SUPPLIED MATERIAL:
---
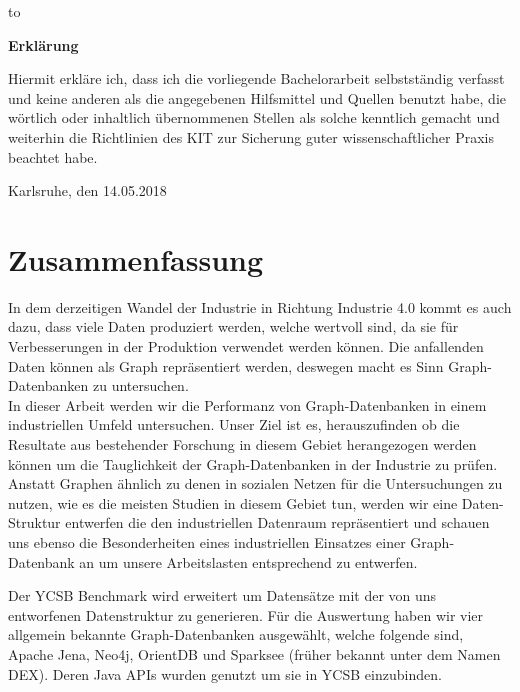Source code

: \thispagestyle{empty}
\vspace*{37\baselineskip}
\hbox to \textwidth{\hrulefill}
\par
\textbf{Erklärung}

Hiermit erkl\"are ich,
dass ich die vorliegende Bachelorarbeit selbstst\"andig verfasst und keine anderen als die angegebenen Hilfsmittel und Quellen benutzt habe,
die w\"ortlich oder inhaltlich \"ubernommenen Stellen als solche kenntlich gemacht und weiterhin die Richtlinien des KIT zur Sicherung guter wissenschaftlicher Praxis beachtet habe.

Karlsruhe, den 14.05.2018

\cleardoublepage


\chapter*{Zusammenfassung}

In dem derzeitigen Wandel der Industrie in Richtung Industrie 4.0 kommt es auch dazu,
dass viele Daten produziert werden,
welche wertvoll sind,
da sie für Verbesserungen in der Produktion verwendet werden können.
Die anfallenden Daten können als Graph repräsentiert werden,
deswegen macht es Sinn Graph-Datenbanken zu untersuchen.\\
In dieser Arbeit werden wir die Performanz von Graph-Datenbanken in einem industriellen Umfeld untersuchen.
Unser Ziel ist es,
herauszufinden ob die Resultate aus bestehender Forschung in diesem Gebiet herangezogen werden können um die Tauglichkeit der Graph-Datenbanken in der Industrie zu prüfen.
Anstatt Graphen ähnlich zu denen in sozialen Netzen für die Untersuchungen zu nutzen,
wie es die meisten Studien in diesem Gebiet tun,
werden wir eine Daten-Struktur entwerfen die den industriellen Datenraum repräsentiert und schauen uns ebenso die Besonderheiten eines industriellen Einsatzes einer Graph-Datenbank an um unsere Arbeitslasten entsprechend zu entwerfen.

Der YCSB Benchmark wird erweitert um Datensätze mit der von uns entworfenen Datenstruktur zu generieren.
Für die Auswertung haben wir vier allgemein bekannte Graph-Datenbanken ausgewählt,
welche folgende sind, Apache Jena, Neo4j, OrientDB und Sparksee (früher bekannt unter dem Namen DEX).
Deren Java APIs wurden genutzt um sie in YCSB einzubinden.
---
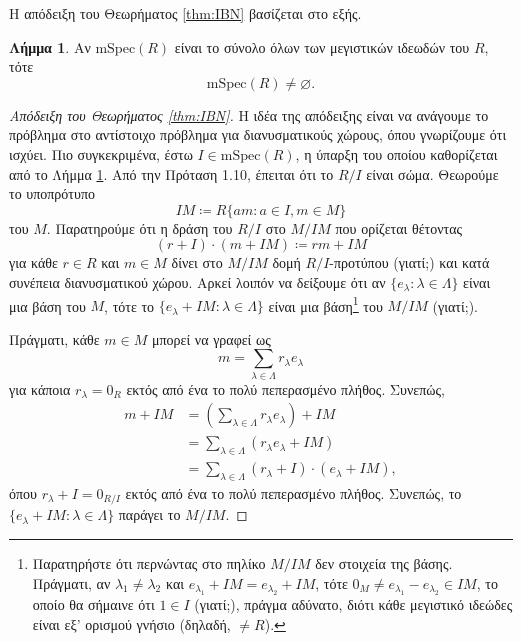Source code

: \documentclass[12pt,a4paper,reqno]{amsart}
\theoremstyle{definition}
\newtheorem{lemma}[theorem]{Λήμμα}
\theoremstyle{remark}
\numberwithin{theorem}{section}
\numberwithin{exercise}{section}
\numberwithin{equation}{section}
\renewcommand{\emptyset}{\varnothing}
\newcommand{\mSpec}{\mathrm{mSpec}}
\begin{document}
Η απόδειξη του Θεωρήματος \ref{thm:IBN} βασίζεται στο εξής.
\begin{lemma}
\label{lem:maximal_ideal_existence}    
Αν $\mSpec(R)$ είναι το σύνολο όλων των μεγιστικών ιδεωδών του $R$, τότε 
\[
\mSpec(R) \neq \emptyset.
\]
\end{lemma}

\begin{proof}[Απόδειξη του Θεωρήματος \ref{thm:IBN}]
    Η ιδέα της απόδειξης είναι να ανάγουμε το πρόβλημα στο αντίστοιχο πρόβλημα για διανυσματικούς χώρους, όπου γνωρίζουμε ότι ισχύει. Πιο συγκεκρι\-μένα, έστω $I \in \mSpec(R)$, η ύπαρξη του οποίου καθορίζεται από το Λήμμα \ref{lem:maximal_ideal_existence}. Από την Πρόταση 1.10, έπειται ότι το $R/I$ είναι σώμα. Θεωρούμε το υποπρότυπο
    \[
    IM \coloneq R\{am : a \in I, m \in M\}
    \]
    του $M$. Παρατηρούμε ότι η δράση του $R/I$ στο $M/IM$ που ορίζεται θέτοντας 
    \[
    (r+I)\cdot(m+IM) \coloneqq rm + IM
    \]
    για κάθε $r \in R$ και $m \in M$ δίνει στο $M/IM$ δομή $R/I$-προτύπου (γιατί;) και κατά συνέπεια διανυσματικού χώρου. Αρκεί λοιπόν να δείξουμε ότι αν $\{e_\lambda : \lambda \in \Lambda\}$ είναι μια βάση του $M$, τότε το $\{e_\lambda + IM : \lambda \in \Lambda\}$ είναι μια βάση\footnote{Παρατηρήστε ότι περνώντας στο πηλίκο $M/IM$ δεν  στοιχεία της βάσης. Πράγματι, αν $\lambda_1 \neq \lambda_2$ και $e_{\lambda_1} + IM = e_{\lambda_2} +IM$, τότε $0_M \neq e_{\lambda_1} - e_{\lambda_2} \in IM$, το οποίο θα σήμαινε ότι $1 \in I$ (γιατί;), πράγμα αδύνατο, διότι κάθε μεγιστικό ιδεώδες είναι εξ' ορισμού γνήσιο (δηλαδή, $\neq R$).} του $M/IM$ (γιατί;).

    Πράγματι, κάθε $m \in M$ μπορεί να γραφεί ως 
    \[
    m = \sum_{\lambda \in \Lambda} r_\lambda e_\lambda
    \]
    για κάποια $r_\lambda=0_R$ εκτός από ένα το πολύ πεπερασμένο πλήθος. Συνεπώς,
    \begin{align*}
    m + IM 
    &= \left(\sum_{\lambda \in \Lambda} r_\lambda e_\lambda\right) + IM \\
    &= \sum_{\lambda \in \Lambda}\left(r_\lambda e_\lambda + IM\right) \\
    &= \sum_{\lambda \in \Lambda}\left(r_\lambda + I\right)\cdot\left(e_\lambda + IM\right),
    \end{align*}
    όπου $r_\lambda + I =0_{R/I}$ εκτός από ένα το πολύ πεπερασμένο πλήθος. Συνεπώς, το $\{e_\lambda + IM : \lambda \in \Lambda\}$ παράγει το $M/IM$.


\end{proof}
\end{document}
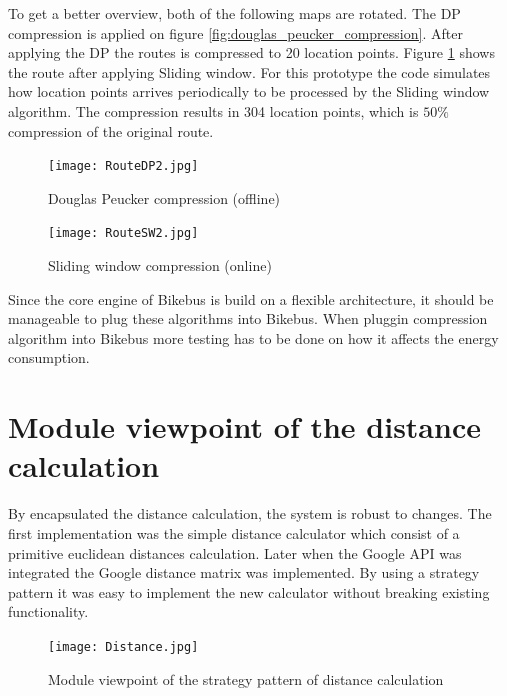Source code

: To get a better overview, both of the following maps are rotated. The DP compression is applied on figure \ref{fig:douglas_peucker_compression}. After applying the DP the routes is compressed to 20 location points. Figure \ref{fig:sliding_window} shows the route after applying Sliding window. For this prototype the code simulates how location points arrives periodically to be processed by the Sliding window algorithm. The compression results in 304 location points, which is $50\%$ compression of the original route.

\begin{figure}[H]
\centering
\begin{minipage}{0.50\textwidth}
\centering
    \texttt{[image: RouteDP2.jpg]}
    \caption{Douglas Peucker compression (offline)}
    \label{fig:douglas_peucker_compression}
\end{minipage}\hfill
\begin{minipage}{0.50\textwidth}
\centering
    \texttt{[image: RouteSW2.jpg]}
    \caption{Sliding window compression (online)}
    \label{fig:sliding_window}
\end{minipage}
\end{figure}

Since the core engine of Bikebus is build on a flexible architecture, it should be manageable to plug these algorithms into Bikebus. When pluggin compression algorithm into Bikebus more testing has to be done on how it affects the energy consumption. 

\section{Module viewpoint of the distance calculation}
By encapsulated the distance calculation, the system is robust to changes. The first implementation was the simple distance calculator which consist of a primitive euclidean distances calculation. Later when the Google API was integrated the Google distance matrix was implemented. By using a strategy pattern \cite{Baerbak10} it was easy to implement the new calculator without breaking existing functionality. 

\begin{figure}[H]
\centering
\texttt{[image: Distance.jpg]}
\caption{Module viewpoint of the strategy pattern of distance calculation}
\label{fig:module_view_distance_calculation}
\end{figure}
---
EXERCISE INSTRUCTIONS: Give back exactly the lines above, from the line containing "Praxis beachtet habe." through the line containing "Unser Ziel ist", with both end lines and nothing more.

EXERCISE RESULT:
die w\"ortlich oder inhaltlich \"ubernommenen Stellen als solche kenntlich gemacht und weiterhin die Richtlinien des KIT zur Sicherung guter wissenschaftlicher Praxis beachtet habe.

Karlsruhe, den 14.05.2018

\cleardoublepage


\chapter*{Zusammenfassung}

In dem derzeitigen Wandel der Industrie in Richtung Industrie 4.0 kommt es auch dazu,
dass viele Daten produziert werden,
welche wertvoll sind,
da sie für Verbesserungen in der Produktion verwendet werden können.
Die anfallenden Daten können als Graph repräsentiert werden,
deswegen macht es Sinn Graph-Datenbanken zu untersuchen.\\
In dieser Arbeit werden wir die Performanz von Graph-Datenbanken in einem industriellen Umfeld untersuchen.
Unser Ziel ist es,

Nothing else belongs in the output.